Okay, I really don't know how to proceed now.

 

I just went and purchased a new 3TB disk (Best Buy didn't have any 4TB in stock).

 

I removed disk4 which was constantly resetting the connection, and was causing the parity rebuild to take from 19 to 49 days, depending on how slow the process was going, from 500KB/sec to 1MB/sec.

 

But, now unRAID thinks there are too many bad/failed/missing disks to start the array, presumably because it thinks parity is bad, and the drive I just replaced.

 

I see 2 terrible options.

 

1. put the old/failing disk back and wait a month for parity to rebuild

2. do new config, and lose the 1.7TB of data that was on the failing disk

 

Ideas?

Link to comment

I am going to go purchase another new drive, and replace disk4 which is just spitting up errors no matter which cable or port it's plugged into.  The parity sync will take over a month at the rate it's able to go with this disk problem.  Hopefully, this will be the last disk I have to purchase for a good long while, and will allow the parity sync to finish in a reasonable time.

 

if that happens, and if the server continues to run without any more issues for a few days (fingers crossed), I'll chalk it up to the PS and the video card.  if I continue to have issues, I'll swap power supplies and see how that goes.

 

I didn't have any issues with any of this until I moved back from Mexico with the server in the car.  Then I got my first red-ball, and it's been a shitstorm of problems ever since.  Probably a month at least.

That might have been problem.  Everything probably got bounced around inside the case.
Link to comment

I didn't have any issues with any of this until I moved back from Mexico with the server in the car.  Then I got my first red-ball, and it's been a shitstorm of problems ever since.  Probably a month at least.

That might have been problem.  Everything probably got bounced around inside the case.

 

Not as bad as you might think, it was sitting on 4 pillows, but still, not great.

 

Regardless, I can't undo that.  All i can do is try to fix it from here, which is going VERY poorly!

Link to comment

Okay, I really don't know how to proceed now.

 

I just went and purchased a new 3TB disk (Best Buy didn't have any 4TB in stock).

 

I removed disk4 which was constantly resetting the connection, and was causing the parity rebuild to take from 19 to 49 days, depending on how slow the process was going, from 500KB/sec to 1MB/sec.

 

But, now unRAID thinks there are too many bad/failed/missing disks to start the array, presumably because it thinks parity is bad, and the drive I just replaced.

 

I see 2 terrible options.

 

1. put the old/failing disk back and wait a month for parity to rebuild

2. do new config, and lose the 1.7TB of data that was on the failing disk

 

Ideas?

 

Are you able to mount the 4TB drive under Windows using the Linux driver (I forget the exact name of the tool off the top of my head)?

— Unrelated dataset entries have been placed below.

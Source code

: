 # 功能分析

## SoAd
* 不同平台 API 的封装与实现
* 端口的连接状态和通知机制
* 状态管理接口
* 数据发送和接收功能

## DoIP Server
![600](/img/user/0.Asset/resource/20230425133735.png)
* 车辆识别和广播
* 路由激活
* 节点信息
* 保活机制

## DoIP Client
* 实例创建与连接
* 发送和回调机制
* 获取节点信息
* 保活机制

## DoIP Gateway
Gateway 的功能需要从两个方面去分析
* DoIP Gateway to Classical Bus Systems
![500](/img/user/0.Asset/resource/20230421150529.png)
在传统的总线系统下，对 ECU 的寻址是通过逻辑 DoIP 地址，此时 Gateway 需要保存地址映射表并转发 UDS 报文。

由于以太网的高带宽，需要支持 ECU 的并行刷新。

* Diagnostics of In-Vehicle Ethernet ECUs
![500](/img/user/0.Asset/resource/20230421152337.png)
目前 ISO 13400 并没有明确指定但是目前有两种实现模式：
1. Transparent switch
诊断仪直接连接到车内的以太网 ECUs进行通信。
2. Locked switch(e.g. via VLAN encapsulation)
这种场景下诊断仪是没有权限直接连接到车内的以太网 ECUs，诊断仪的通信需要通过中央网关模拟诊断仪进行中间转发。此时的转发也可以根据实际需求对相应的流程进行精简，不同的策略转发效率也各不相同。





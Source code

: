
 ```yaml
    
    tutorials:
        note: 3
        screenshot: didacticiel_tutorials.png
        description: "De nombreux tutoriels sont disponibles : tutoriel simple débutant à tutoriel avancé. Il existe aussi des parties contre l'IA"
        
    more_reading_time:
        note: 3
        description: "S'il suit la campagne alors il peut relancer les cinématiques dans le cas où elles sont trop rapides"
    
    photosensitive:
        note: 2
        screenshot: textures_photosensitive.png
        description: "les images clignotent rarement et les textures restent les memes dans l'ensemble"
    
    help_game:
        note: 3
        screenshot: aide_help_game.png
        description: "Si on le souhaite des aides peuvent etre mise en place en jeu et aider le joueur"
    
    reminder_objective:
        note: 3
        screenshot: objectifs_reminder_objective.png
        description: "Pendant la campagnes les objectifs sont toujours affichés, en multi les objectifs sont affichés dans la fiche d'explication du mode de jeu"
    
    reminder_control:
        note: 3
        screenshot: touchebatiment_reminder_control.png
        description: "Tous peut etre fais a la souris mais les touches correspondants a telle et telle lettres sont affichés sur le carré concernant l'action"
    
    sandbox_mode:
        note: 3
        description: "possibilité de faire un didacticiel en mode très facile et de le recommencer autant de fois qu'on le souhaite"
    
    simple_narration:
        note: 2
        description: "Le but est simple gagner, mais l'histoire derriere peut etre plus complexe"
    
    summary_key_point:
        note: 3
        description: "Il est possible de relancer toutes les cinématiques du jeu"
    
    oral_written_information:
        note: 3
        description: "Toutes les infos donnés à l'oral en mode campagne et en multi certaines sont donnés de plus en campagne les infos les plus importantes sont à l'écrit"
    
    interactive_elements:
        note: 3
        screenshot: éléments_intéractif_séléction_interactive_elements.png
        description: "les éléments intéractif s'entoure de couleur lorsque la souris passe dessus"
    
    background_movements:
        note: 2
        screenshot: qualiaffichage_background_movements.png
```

If so, you could start up with the new 3TB drive, and pull the data off the old outside of UnRAID and then copy back to the array.

 

Link to comment

good idea, I had a similar thought.

 

I decided to try one more thing.  I hooked the old 2TB drive which was acting up, that I had removed.  I used the brand new SATA cable from the new 3TB drive, and a SATA power to old-style 4 prong power connector to hook it up to one of those power cables I have extra in the case (I don't have any more SATA power cables available).

 

I figured I'd just copy anything important off of that drive, even slowly, to make sure I didn't lose anything too important.

 

That worked, and I'm currently copying at about 60MB/sec to one of the array drives with sufficient space on it.

 

I assume at some point that will come to a crawl again, but I've copied all the stuff that would be hard to replace, so if/when it slows way down, I'm okay with losing what's left on it, and re-downloading what I lose.  Hopefully it works okay for the next 12 hours, and I can get it all off of there, but we'll see.  syslog already shows some 'unable to read from sector xxxxx' errors, so the drive is clearly on it's last leg.

 

Once I have to abandon that drive, I'll have to just start with a new config, and let it rebuild parity from what exists at the time.  if/when that happens, I'll do as you suggest, and put it in a windows machine and see if I can get any more data off of it, even slowly, it's probably still faster than downloading it all again.

 

Fingers crossed.

Link to comment

good idea, I had a similar thought.

 

I decided to try one more thing.  I hooked the old 2TB drive which was acting up, that I had removed.  I used the brand new SATA cable from the new 3TB drive, and a SATA power to old-style 4 prong power connector to hook it up to one of those power cables I have extra in the case (I don't have any more SATA power cables available).

 

I figured I'd just copy anything important off of that drive, even slowly, to make sure I didn't lose anything too important.

 

That worked, and I'm currently copying at about 60MB/sec to one of the array drives with sufficient space on it.

 

I assume at some point that will come to a crawl again, but I've copied all the stuff that would be hard to replace, so if/when it slows way down, I'm okay with losing what's left on it, and re-downloading what I lose.  Hopefully it works okay for the next 12 hours, and I can get it all off of there, but we'll see.  syslog already shows some 'unable to read from sector xxxxx' errors, so the drive is clearly on it's last leg.

 

Once I have to abandon that drive, I'll have to just start with a new config, and let it rebuild parity from what exists at the time.  if/when that happens, I'll do as you suggest, and put it in a windows machine and see if I can get any more data off of it, even slowly, it's probably still faster than downloading it all again.

 

Fingers crossed.

 

Good luck. :)

 

Link to comment

Corsair RM Series 1000 Watt ATX/EPS 80PLUS Gold-Certified Power Supply - CP-9020062-NA RM1000

 

I am running 20 hard drives and haven't had any issues, and it is only $149 and it is modular...  1000W should easily handle the 12 drives..

 

I just ordered the 750 Watt version of that PS for $110.  I don't think I'll ever go past 12 drives, since I don't have much/any more room, and honestly, 12 drives has been enough of a PITA for me so far.  I'll probably just put bigger ones in as necessary, if I decide to even keep that damn thing.

 

It looks like it only comes with 2 cables with 3 SATA power connectors each, meaning I can only power 6 drives with the cables it comes with.  Did you order more of these cables, or does it come with more, or can I use the cables on my current modular PS (assuming it's not these cables that are the problem in the first place)?

 

It should be here on Saturday.  We'll see how things go then.

Link to comment
can I use the cables on my current modular PS
Unless you are comfortable with the terms volt-ohm meter, continuity tester, and repinning, NO!!!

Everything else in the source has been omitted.